Since implement the assign operator for reference types eliminates the
ability to assign a reference object to a reference variable of the same
type or base class of that type, I assume that implementing the assign
operator ( = ), to assign the value of a type from one object to another
rather than the reference, should only be done for value types. Is there
any other reason for implementing the assign operator for a type ?

Apr 25 '06 #2

P: n/a
Edward Diener wrote:
Since implement the assign operator for reference types eliminates the
ability to assign a reference object to a reference variable
I don't think so. Assigning handles is like assigning pointers in
unmanaged code. operator= should be implemented to work on references.

MyRefClass^ object1;
MyRefClass^ object2;
object1 = object2; // assigns handles, does not copy the object
*object1 = *object2; // this calls operator=

With the stack syntax, you can assign objects in a more comfortable manner:

MyRefClass object1, object2;
object1 = object2; // this calls operator=

Either way, it only works in languages that support operator overloading
(such as C++/CLI).
to assign the value of a type from one object to another
rather than the reference, should only be done for value types.


No, the opposite. It can only be done to ref classes. You can't have an
assignment operator for a value type, just like you can't have a copy
constructor either. Value types in .NET are like PODs in C++. When you
assign a value type, the framework does a raw memory memcpy. You can't
have custom assignment behavior there.

Tom
Apr 25 '06 #3

P: n/a
Tamas Demjen wrote:
Edward Diener wrote:
Since implement the assign operator for reference types eliminates the
ability to assign a reference object to a reference variable
I don't think so. Assigning handles is like assigning pointers in
unmanaged code. operator= should be implemented to work on references.

MyRefClass^ object1;
MyRefClass^ object2;
object1 = object2; // assigns handles, does not copy the object
*object1 = *object2; // this calls operator=


This is different from all other operators. Are you sure this is how the
assignment operator works ?

With the stack syntax, you can assign objects in a more comfortable manner:

MyRefClass object1, object2;
object1 = object2; // this calls operator=
This makes sense.

Either way, it only works in languages that support operator overloading
(such as C++/CLI).
to assign the value of a type from one object to another rather than
the reference, should only be done for value types.

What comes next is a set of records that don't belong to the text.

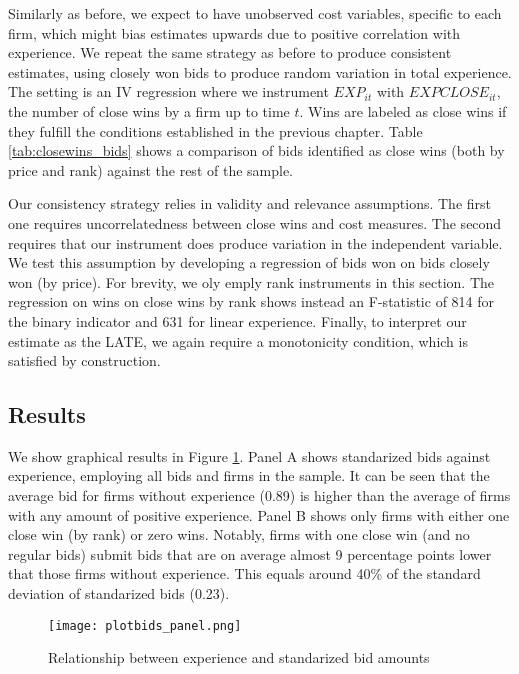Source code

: Similarly as before, we expect to have unobserved cost variables, specific to each firm, which might bias estimates upwards due to positive correlation with experience. We repeat the same strategy as before to produce consistent estimates, using closely won bids to produce random variation in total experience. The setting is an IV regression where we instrument $EXP_{it}$ with $EXPCLOSE_{it}$, the number of close wins by a firm up to time $t$. Wins are labeled as close wins if they fulfill the conditions established in the  previous chapter. Table \ref{tab:closewins_bids} shows a comparison of bids identified as close wins (both by price and rank) against the rest of the sample.

Our consistency strategy relies in validity and relevance assumptions. The first one requires uncorrelatedness between close wins and cost measures. The second requires that our instrument does produce variation in the independent variable. We test this assumption by developing a regression of bids won on bids closely won (by price). For brevity, we oly emply rank instruments in this section. The regression on wins on close wins by rank shows instead an F-statistic of 814 for the binary indicator and 631 for linear experience. Finally, to interpret our estimate as the LATE, we again require a monotonicity condition, which is satisfied by construction.%

\subsection{Results}
We show graphical results in Figure \ref{fig:plotbids_panel}. Panel A shows standarized bids against experience, employing all bids and firms in the sample. It can be seen that the average bid for firms without experience (0.89) is higher than the average of firms with any amount of positive experience. Panel B shows only firms with either one close win (by rank) or zero wins. Notably, firms with one close win (and no regular bids) submit bids that are on average almost 9 percentage points lower that those firms without experience. This equals around 40\%  of the standard deviation of standarized bids (0.23).

\begin{figure}[H]
  \texttt{[image: plotbids\_panel.png]}
  \caption{Relationship between experience and standarized bid amounts}
  \label{fig:plotbids_panel}
\end{figure}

No, the opposite. It can only be done to ref classes. You can't have an
assignment operator for a value type, just like you can't have a copy
constructor either. Value types in .NET are like PODs in C++. When you
assign a value type, the framework does a raw memory memcpy. You can't
have custom assignment behavior there.


OK, I assume then I will get a compiler error if I try to implement the
assignment error for a value type.
Apr 25 '06 #4

P: n/a
Edward Diener wrote:
MyRefClass^ object1;
MyRefClass^ object2;
object1 = object2; // assigns handles, does not copy the object
*object1 = *object2; // this calls operator=

This is different from all other operators. Are you sure this is how the
assignment operator works ?


Yes, if it's implemented correctly. In ISO C++ it should be
T& operator=(const T&);

In C++/CLI it should be
T% operator=(T%);
or
T% operator=(const T%);

const is optional here. Since you can't declare a const member function,
passing arguments by const makes little sense (unfortunately). You would
be forced to cast the const-ness out quite frequently.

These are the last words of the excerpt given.